Problem to work on
Gather all lines in the records below that include the word "tracks".

Recorded data
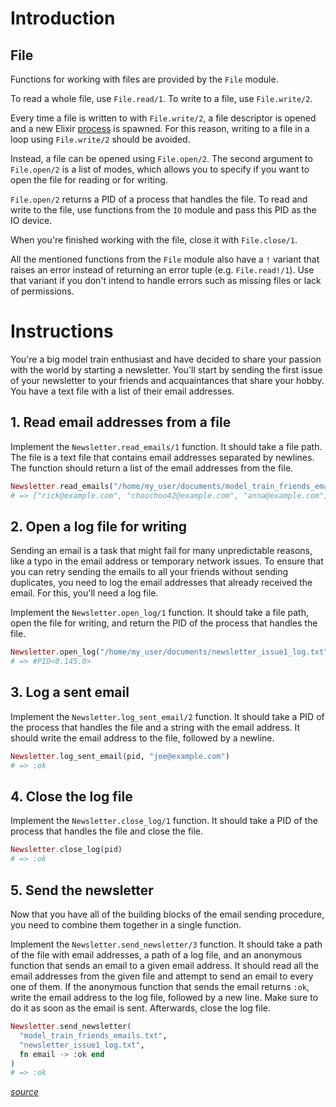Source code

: # Introduction

## File

Functions for working with files are provided by the `File` module.

To read a whole file, use `File.read/1`. To write to a file, use `File.write/2`.

Every time a file is written to with `File.write/2`, a file descriptor is opened and a new Elixir [process][exercism-processes] is spawned. For this reason, writing to a file in a loop using `File.write/2` should be avoided.

Instead, a file can be opened using `File.open/2`. The second argument to `File.open/2` is a list of modes, which allows you to specify if you want to open the file for reading or for writing.

`File.open/2` returns a PID of a process that handles the file. To read and write to the file, use functions from the `IO` module and pass this PID as the IO device.

When you're finished working with the file, close it with `File.close/1`.

All the mentioned functions from the `File` module also have a `!` variant that raises an error instead of returning an error tuple (e.g. `File.read!/1`). Use that variant if you don't intend to handle errors such as missing files or lack of permissions.

[exercism-processes]: https://exercism.org/tracks/elixir/concepts/processes

# Instructions

You're a big model train enthusiast and have decided to share your passion with the world by starting a newsletter. You'll start by sending the first issue of your newsletter to your friends and acquaintances that share your hobby. You have a text file with a list of their email addresses.

## 1. Read email addresses from a file

Implement the `Newsletter.read_emails/1` function. It should take a file path. The file is a text file that contains email addresses separated by newlines. The function should return a list of the email addresses from the file.

```elixir
Newsletter.read_emails("/home/my_user/documents/model_train_friends_emails.txt")
# => ["rick@example.com", "choochoo42@example.com", "anna@example.com"]
```

## 2. Open a log file for writing

Sending an email is a task that might fail for many unpredictable reasons, like a typo in the email address or temporary network issues. To ensure that you can retry sending the emails to all your friends without sending duplicates, you need to log the email addresses that already received the email. For this, you'll need a log file.

Implement the `Newsletter.open_log/1` function. It should take a file path, open the file for writing, and return the PID of the process that handles the file.

```elixir
Newsletter.open_log("/home/my_user/documents/newsletter_issue1_log.txt")
# => #PID<0.145.0>
```

## 3. Log a sent email

Implement the `Newsletter.log_sent_email/2` function. It should take a PID of the process that handles the file and a string with the email address. It should write the email address to the file, followed by a newline.

```elixir
Newsletter.log_sent_email(pid, "joe@example.com")
# => :ok
```

## 4. Close the log file

Implement the `Newsletter.close_log/1` function. It should take a PID of the process that handles the file and close the file.

```elixir
Newsletter.close_log(pid)
# => :ok
```

## 5. Send the newsletter

Now that you have all of the building blocks of the email sending procedure, you need to combine them together in a single function.

Implement the `Newsletter.send_newsletter/3` function. It should take a path of the file with email addresses, a path of a log file, and an anonymous function that sends an email to a given email address. It should read all the email addresses from the given file and attempt to send an email to every one of them. If the anonymous function that sends the email returns `:ok`, write the email address to the log file, followed by a new line. Make sure to do it as soon as the email is sent. Afterwards, close the log file.

```elixir
Newsletter.send_newsletter(
  "model_train_friends_emails.txt",
  "newsletter_issue1_log.txt",
  fn email -> :ok end
)
# => :ok
```

[_source_](https://exercism.org/tracks/elixir/exercises/newsletter)
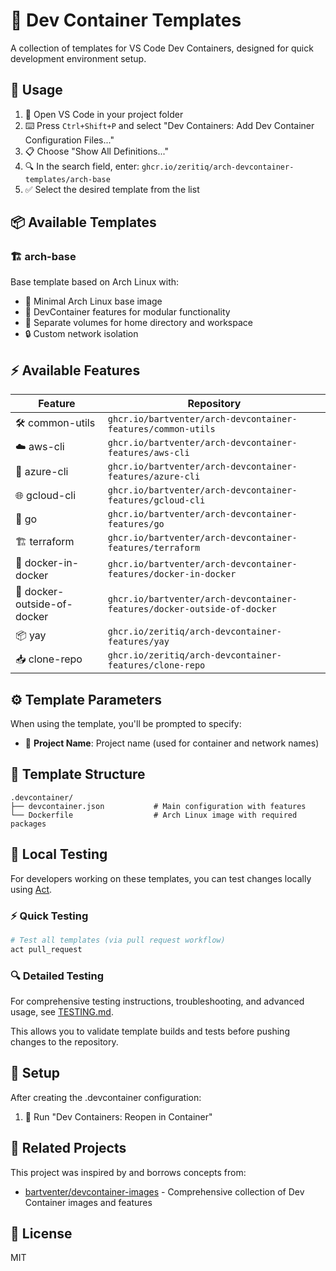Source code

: # 🐳 Dev Container Templates

A collection of templates for VS Code Dev Containers, designed for quick development environment setup.

## 🚀 Usage

1. 📂 Open VS Code in your project folder
2. ⌨️ Press `Ctrl+Shift+P` and select "Dev Containers: Add Dev Container Configuration Files..."
3. 📋 Choose "Show All Definitions..."
4. 🔍 In the search field, enter: `ghcr.io/zeritiq/arch-devcontainer-templates/arch-base`
5. ✅ Select the desired template from the list

## 📦 Available Templates

### 🏗️ arch-base
Base template based on Arch Linux with:
- 🐧 Minimal Arch Linux base image
- 🔧 DevContainer features for modular functionality
- 💾 Separate volumes for home directory and workspace
- 🔒 Custom network isolation

## ⚡ Available Features

| Feature | Repository |
|---------|------------|
| 🛠️ common-utils | `ghcr.io/bartventer/arch-devcontainer-features/common-utils` |
| ☁️ aws-cli | `ghcr.io/bartventer/arch-devcontainer-features/aws-cli` |
| 🔵 azure-cli | `ghcr.io/bartventer/arch-devcontainer-features/azure-cli` |
| 🌐 gcloud-cli | `ghcr.io/bartventer/arch-devcontainer-features/gcloud-cli` |
| 🐹 go | `ghcr.io/bartventer/arch-devcontainer-features/go` |
| 🏗️ terraform | `ghcr.io/bartventer/arch-devcontainer-features/terraform` |
| 🐳 docker-in-docker | `ghcr.io/bartventer/arch-devcontainer-features/docker-in-docker` |
| 🔗 docker-outside-of-docker | `ghcr.io/bartventer/arch-devcontainer-features/docker-outside-of-docker` |
| 📦 yay | `ghcr.io/zeritiq/arch-devcontainer-features/yay` |
| 📥 clone-repo | `ghcr.io/zeritiq/arch-devcontainer-features/clone-repo` |

## ⚙️ Template Parameters

When using the template, you'll be prompted to specify:
- 📝 **Project Name**: Project name (used for container and network names)

## 📁 Template Structure

```
.devcontainer/
├── devcontainer.json           # Main configuration with features
└── Dockerfile                  # Arch Linux image with required packages
```

## 🧪 Local Testing

For developers working on these templates, you can test changes locally using [Act](https://github.com/nektos/act).

### ⚡ Quick Testing

```bash
# Test all templates (via pull request workflow)
act pull_request
```

### 🔍 Detailed Testing

For comprehensive testing instructions, troubleshooting, and advanced usage, see [TESTING.md](TESTING.md).

This allows you to validate template builds and tests before pushing changes to the repository.

## 🔧 Setup

After creating the .devcontainer configuration:
1. 🔄 Run "Dev Containers: Reopen in Container"

## 🔗 Related Projects

This project was inspired by and borrows concepts from:
- [bartventer/devcontainer-images](https://github.com/bartventer/devcontainer-images/) - Comprehensive collection of Dev Container images and features

## 📄 License

MIT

The completed task
[exercism-processes]: https://exercism.org/tracks/elixir/concepts/processes
[_source_](https://exercism.org/tracks/elixir/exercises/newsletter)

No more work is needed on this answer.